### PROBLEM:
For the data below, restate word for word only the lines from the line containing "clubs, events, and" through the line containing "facilitate unique, memory-efficient", both ends included.

··· EXTRACTED RECORDS ···

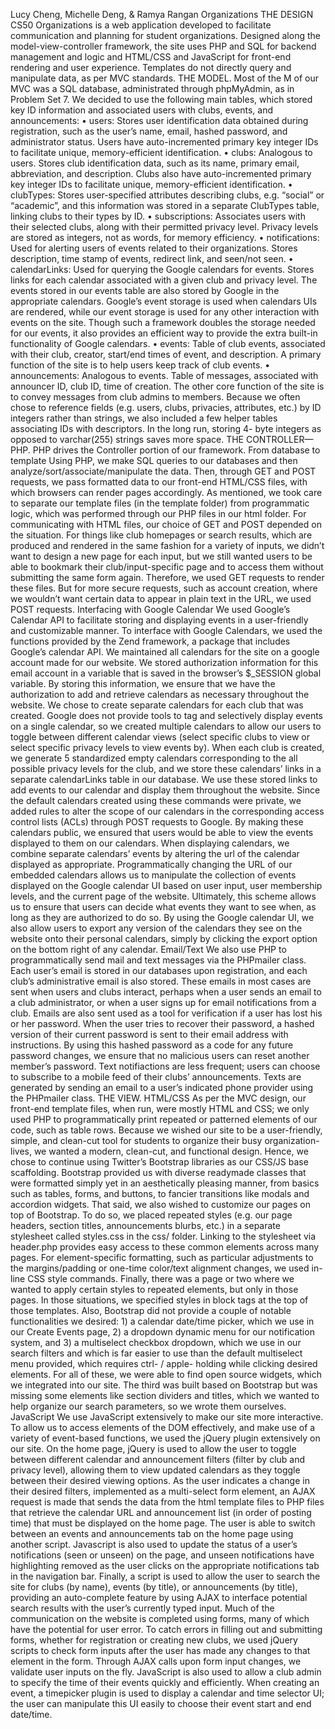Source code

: Lucy Cheng, Michelle Deng, & Ramya Rangan
Organizations
THE DESIGN CS50 Organizations is a web application developed to facilitate communication and planning for student
organizations. Designed along the model-view-controller framework, the site uses PHP and SQL for backend
management and logic and HTML/CSS and JavaScript for front-end rendering and user experience. Templates
do not directly query and manipulate data, as per MVC standards.
THE MODEL.
Most of the M of our MVC was a SQL database, administrated through phpMyAdmin, as in Problem Set 7.
We decided to use the following main tables, which stored key ID information and associated users with
clubs, events, and announcements:
• users: Stores user identification data obtained during registration, such as the user’s name, email,
hashed password, and administrator status. Users have auto-incremented primary key integer IDs to
facilitate unique, memory-efficient identification.
• clubs: Analogous to users. Stores club identification data, such as its name, primary email,
abbreviation, and description. Clubs also have auto-incremented primary key integer IDs to facilitate
unique, memory-efficient identification.
• clubTypes: Stores user-specified attributes describing clubs, e.g. “social” or “academic”, and this
information was stored in a separate ClubTypes table, linking clubs to their types by ID.
• subscriptions: Associates users with their selected clubs, along with their permitted privacy level.
Privacy levels are stored as integers, not as words, for memory efficiency.
• notifications: Used for alerting users of events related to their organizations. Stores description, time
stamp of events, redirect link, and seen/not seen.
• calendarLinks: Used for querying the Google calendars for events. Stores links for each calendar
associated with a given club and privacy level. The events stored in our events table are also stored
by Google in the appropriate calendars. Google’s event storage is used when calendars UIs are
rendered, while our event storage is used for any other interaction with events on the site. Though
such a framework doubles the storage needed for our events, it also provides an efficient way to
provide the extra built-in functionality of Google calendars.
• events: Table of club events, associated with their club, creator, start/end times of event, and
description. A primary function of the site is to help users keep track of club events.
• announcements: Analogous to events. Table of messages, associated with announcer ID, club ID,
time of creation. The other core function of the site is to convey messages from club admins to
members.
Because we often chose to reference fields (e.g. users, clubs, privacies, attributes, etc.) by ID integers rather
than strings, we also included a few helper tables associating IDs with descriptors. In the long run, storing 4-
byte integers as opposed to varchar(255) strings saves more space.
THE CONTROLLER—PHP.
PHP drives the Controller portion of our framework.
From database to template
Using PHP, we make SQL queries to our databases and then analyze/sort/associate/manipulate the data.
Then, through GET and POST requests, we pass formatted data to our front-end HTML/CSS files, with which
browsers can render pages accordingly. As mentioned, we took care to separate our template files (in the
template folder) from programmatic logic, which was performed through our PHP files in our html folder.
For communicating with HTML files, our choice of GET and POST depended on the situation. For things like
club homepages or search results, which are produced and rendered in the same fashion for a variety of
inputs, we didn’t want to design a new page for each input, but we still wanted users to be able to bookmark
their club/input-specific page and to access them without submitting the same form again. Therefore, we used
GET requests to render these files. But for more secure requests, such as account creation, where we
wouldn’t want certain data to appear in plain text in the URL, we used POST requests.
Interfacing with Google Calendar
We used Google’s Calendar API to facilitate storing and displaying events in a user-friendly and customizable
manner. To interface with Google Calendars, we used the functions provided by the Zend framework, a
package that includes Google’s calendar API. We maintained all calendars for the site on a google account
made for our website. We stored authorization information for this email account in a variable that is saved in
the browser’s $_SESSION global variable. By storing this information, we ensure that we have the
authorization to add and retrieve calendars as necessary throughout the website.
We chose to create separate calendars for each club that was created. Google does not provide tools to tag
and selectively display events on a single calendar, so we created multiple calendars to allow our users to
toggle between different calendar views (select specific clubs to view or select specific privacy levels to view
events by). When each club is created, we generate 5 standardized empty calendars corresponding to the all
possible privacy levels for the club, and we store these calendars’ links in a separate calendarLinks table in our
database. We use these stored links to add events to our calendar and display them throughout the website.
Since the default calendars created using these commands were private, we added rules to alter the scope of
our calendars in the corresponding access control lists (ACLs) through POST requests to Google. By making
these calendars public, we ensured that users would be able to view the events displayed to them on our
calendars.
When displaying calendars, we combine separate calendars’ events by altering the url of the calendar
displayed as appropriate. Programmatically changing the URL of our embedded calendars allows us to
manipulate the collection of events displayed on the Google calendar UI based on user input, user
membership levels, and the current page of the website. Ultimately, this scheme allows us to ensure that
users can decide what events they want to see when, as long as they are authorized to do so.
By using the Google calendar UI, we also allow users to export any version of the calendars they see on the
website onto their personal calendars, simply by clicking the export option on the bottom right of any
calendar.
Email/Text
We also use PHP to programmatically send mail and text messages via the PHPmailer class. Each user’s email
is stored in our databases upon registration, and each club’s administrative email is also stored. These emails
in most cases are sent when users and clubs interact, perhaps when a user sends an email to a club
administrator, or when a user signs up for email notifications from a club. Emails are also sent used as a tool
for verification if a user has lost his or her password. When the user tries to recover their password, a hashed
version of their current password is sent to their email address with instructions. By using this hashed
password as a code for any future password changes, we ensure that no malicious users can reset another
member’s password. Text notifiactions are less frequent; users can choose to subscribe to a mobile feed of
their clubs’ announcements. Texts are generated by sending an email to a user’s indicated phone provider
using the PHPmailer class.
THE VIEW.
HTML/CSS
As per the MVC design, our front-end template files, when run, were mostly HTML and CSS; we only used
PHP to programmatically print repeated or patterned elements of our code, such as table rows.
Because we wished our site to be a user-friendly, simple, and clean-cut tool for students to organize their
busy organization-lives, we wanted a modern, clean-cut, and functional design. Hence, we chose to continue
using Twitter’s Bootstrap libraries as our CSS/JS base scaffolding. Bootstrap provided us with diverse readymade
classes that were formatted simply yet in an aesthetically pleasing manner, from basics such as tables,
forms, and buttons, to fancier transitions like modals and accordion widgets.
That said, we also wished to customize our pages on top of Bootstrap. To do so, we placed repeated styles
(e.g. our page headers, section titles, announcements blurbs, etc.) in a separate stylesheet called styles.css in
the css/ folder. Linking to the stylesheet via header.php provides easy access to these common elements
across many pages. For element-specific formatting, such as particular adjustments to the margins/padding or
one-time color/text alignment changes, we used in-line CSS style commands. Finally, there was a page or two
where we wanted to apply certain styles to repeated elements, but only in those pages. In those situations,
we specified styles in block <style> </style> tags at the top of those templates.
Also, Bootstrap did not provide a couple of notable functionalities we desired: 1) a calendar date/time picker,
which we use in our Create Events page, 2) a dropdown dynamic menu for our notification system, and 3) a
multiselect checkbox dropdown, which we use in our search filters and which is far easier to use than the
default multiselect menu provided, which requires ctrl- / apple- holding while clicking desired elements. For all
of these, we were able to find open source widgets, which we integrated into our site. The third was built
based on Bootstrap but was missing some elements like section dividers and titles, which we wanted to help
organize our search parameters, so we wrote them ourselves.
JavaScript
We use JavaScript extensively to make our site more interactive. To allow us to access elements of the DOM
effectively, and make use of a variety of event-based functions, we used the jQuery plugin extensively on our
site.
On the home page, jQuery is used to allow the user to toggle between different calendar and announcement
filters (filter by club and privacy level), allowing them to view updated calendars as they toggle between their
desired viewing options. As the user indicates a change in their desired filters, implemented as a multi-select
form element, an AJAX request is made that sends the data from the html template files to PHP files that
retrieve the calendar URL and announcement list (in order of posting time) that must be displayed on the
home page. The user is able to switch between an events and announcements tab on the home page using
another script. Javascript is also used to update the status of a user’s notifications (seen or unseen) on the
page, and unseen notifications have highlighting removed as the user clicks on the appropriate notifications tab
in the navigation bar. Finally, a script is used to allow the user to search the site for clubs (by name), events
(by title), or announcements (by title), providing an auto-complete feature by using AJAX to interface
potential search results with the user’s currently typed input.
Much of the communication on the website is completed using forms, many of which have the potential for
user error. To catch errors in filling out and submitting forms, whether for registration or creating new clubs,
we used jQuery scripts to check form inputs after the user has made any changes to that element in the
form. Through AJAX calls upon form input changes, we validate user inputs on the fly.
JavaScript is also used to allow a club admin to specify the time of their events quickly and efficiently. When
creating an event, a timepicker plugin is used to display a calendar and time selector UI; the user can
manipulate this UI easily to choose their event start and end date/time.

···

### EXERCISE OUTPUT:
clubs, events, and announcements:
• users: Stores user identification data obtained during registration, such as the user’s name, email,
hashed password, and administrator status. Users have auto-incremented primary key integer IDs to
facilitate unique, memory-efficient identification.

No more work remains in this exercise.